### Work required
Go through the data and retrieve each line that includes the string "chess".
━━ Extracted information ━━
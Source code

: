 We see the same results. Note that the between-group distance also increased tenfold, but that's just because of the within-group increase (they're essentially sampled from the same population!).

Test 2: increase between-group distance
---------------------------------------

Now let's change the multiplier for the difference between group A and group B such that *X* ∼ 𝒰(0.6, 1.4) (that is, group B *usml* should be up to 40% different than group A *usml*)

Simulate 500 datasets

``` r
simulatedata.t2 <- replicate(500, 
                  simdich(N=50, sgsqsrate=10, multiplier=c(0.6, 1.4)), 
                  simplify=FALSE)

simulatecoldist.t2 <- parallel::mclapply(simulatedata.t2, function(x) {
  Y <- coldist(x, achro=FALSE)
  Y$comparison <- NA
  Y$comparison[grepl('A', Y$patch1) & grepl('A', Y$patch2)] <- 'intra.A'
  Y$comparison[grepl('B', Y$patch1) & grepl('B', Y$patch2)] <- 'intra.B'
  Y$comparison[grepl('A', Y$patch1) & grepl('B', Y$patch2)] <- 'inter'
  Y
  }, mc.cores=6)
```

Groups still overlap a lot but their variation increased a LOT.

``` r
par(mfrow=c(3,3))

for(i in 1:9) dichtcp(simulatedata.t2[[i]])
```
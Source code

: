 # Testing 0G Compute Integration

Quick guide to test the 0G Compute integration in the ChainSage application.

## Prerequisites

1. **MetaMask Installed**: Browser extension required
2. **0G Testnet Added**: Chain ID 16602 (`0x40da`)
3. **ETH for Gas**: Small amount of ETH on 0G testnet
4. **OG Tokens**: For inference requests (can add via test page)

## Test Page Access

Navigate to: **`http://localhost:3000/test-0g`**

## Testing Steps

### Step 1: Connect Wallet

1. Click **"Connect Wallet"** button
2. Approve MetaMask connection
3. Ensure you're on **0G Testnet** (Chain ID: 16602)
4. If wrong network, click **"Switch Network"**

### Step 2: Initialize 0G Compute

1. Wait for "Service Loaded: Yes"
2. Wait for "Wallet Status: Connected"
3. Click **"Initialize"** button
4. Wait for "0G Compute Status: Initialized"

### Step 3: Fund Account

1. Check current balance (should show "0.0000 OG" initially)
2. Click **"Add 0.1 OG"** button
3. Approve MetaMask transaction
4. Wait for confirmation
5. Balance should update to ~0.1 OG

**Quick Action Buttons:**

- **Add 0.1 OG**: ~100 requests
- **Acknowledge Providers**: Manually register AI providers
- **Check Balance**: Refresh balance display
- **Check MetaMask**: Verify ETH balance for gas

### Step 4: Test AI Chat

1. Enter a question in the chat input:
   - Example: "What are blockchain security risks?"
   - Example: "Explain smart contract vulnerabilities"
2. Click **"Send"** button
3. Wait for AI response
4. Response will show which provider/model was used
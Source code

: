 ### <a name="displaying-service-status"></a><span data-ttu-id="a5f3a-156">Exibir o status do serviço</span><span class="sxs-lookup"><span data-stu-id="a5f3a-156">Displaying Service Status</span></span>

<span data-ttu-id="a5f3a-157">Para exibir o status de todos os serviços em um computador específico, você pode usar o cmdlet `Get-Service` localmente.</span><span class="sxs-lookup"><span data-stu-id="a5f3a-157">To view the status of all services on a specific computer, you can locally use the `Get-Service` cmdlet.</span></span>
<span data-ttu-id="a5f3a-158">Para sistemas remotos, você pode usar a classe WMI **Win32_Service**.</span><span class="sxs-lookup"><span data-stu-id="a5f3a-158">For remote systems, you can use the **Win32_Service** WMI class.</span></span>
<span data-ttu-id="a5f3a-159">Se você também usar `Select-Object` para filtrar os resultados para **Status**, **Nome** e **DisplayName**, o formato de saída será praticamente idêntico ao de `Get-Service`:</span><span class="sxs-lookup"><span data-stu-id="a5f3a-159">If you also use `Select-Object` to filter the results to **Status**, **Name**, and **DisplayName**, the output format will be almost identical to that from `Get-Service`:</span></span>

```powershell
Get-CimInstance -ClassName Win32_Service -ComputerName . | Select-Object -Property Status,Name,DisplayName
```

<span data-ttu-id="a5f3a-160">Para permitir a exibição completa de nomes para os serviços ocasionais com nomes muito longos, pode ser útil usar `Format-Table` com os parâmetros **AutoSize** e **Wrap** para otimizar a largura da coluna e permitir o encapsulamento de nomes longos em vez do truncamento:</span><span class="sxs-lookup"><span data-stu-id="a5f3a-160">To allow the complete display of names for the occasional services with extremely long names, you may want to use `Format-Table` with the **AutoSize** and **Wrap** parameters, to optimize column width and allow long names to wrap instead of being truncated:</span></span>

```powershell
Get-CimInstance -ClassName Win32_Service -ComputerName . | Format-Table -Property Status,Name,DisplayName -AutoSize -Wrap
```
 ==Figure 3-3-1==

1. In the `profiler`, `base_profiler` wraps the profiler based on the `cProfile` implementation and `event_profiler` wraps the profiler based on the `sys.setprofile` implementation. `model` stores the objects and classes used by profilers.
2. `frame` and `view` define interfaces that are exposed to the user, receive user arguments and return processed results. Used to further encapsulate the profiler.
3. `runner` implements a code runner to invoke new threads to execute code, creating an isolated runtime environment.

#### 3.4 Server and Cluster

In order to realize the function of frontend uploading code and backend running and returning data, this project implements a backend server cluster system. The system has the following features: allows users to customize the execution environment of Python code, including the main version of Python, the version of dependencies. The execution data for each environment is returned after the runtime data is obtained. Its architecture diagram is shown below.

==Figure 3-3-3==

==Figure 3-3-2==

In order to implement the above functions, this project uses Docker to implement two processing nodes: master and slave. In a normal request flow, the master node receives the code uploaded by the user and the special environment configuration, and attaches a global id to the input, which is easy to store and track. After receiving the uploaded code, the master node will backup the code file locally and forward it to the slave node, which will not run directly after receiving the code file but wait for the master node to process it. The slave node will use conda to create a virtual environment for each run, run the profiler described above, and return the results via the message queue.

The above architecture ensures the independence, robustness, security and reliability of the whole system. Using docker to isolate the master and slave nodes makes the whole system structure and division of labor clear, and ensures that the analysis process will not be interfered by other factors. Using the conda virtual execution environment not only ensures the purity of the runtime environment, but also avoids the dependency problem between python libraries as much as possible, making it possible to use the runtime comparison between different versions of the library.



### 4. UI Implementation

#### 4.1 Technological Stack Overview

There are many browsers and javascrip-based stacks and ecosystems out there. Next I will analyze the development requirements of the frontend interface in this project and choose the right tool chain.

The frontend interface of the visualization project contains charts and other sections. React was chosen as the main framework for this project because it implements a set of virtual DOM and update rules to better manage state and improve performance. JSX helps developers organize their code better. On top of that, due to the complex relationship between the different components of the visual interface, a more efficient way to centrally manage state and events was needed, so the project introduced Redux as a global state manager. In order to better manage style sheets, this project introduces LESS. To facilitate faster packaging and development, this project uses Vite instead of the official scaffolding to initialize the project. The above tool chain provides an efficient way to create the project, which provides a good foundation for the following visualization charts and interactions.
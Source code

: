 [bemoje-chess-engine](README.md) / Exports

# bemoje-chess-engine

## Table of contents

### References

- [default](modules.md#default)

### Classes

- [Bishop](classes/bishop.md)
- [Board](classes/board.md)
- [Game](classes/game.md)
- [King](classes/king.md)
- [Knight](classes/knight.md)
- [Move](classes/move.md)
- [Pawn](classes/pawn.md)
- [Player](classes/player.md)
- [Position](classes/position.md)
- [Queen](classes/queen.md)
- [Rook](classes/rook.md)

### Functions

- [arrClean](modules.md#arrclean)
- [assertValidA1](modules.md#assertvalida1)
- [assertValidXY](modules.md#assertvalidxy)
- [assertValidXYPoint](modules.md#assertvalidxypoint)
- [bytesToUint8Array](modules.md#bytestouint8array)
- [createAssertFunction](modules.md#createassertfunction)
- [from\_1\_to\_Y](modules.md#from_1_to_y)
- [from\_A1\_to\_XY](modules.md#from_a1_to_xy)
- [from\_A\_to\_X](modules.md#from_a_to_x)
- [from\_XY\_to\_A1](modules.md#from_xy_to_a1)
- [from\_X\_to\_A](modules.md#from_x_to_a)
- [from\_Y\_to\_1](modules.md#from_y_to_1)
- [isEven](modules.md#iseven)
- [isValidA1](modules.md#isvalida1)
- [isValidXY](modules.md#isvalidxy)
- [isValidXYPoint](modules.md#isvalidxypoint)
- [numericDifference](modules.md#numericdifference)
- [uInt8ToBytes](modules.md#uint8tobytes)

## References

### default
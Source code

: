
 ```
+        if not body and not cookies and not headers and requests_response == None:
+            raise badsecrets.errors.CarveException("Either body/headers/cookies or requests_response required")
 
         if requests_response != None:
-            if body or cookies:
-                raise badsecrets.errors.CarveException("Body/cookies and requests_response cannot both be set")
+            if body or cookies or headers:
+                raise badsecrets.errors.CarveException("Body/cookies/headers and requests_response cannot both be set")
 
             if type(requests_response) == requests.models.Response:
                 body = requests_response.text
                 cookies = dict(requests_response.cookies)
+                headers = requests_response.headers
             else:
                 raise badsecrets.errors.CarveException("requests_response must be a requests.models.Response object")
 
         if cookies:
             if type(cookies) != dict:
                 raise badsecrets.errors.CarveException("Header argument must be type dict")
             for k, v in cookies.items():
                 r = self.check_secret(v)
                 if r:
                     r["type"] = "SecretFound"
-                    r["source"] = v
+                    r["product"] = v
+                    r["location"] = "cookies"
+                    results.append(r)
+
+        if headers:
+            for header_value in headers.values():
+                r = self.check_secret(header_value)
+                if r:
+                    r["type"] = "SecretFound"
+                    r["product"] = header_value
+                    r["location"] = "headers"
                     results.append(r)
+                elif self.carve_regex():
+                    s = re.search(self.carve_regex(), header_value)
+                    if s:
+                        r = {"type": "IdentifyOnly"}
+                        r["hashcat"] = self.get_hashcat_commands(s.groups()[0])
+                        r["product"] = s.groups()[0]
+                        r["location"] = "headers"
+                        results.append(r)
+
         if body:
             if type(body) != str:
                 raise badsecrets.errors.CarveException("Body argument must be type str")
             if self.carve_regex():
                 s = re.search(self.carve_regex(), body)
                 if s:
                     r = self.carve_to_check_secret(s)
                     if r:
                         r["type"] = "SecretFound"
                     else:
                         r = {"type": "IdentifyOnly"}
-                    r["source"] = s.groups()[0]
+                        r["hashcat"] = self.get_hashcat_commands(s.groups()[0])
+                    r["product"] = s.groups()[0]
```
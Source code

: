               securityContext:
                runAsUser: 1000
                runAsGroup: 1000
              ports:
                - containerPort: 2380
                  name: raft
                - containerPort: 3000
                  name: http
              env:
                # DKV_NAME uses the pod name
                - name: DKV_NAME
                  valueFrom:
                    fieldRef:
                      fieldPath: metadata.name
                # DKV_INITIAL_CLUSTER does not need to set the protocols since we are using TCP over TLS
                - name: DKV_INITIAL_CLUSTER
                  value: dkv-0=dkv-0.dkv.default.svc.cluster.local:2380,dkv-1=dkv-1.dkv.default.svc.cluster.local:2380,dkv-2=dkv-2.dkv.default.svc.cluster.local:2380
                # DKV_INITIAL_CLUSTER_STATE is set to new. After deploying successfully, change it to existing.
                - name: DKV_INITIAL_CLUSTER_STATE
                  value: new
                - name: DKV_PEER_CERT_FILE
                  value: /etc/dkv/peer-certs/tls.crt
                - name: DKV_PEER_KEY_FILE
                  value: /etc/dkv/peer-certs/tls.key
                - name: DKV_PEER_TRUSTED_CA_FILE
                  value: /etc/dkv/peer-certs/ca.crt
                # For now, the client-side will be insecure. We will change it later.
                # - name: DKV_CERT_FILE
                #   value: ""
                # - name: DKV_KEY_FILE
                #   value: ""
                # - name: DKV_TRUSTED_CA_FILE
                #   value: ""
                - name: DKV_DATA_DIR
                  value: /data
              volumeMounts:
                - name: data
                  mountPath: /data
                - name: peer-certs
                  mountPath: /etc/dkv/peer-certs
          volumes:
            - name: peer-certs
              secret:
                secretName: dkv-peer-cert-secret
━━━
### Answer box
: [bemoje-chess-engine](README.md) / Exports
# bemoje-chess-engine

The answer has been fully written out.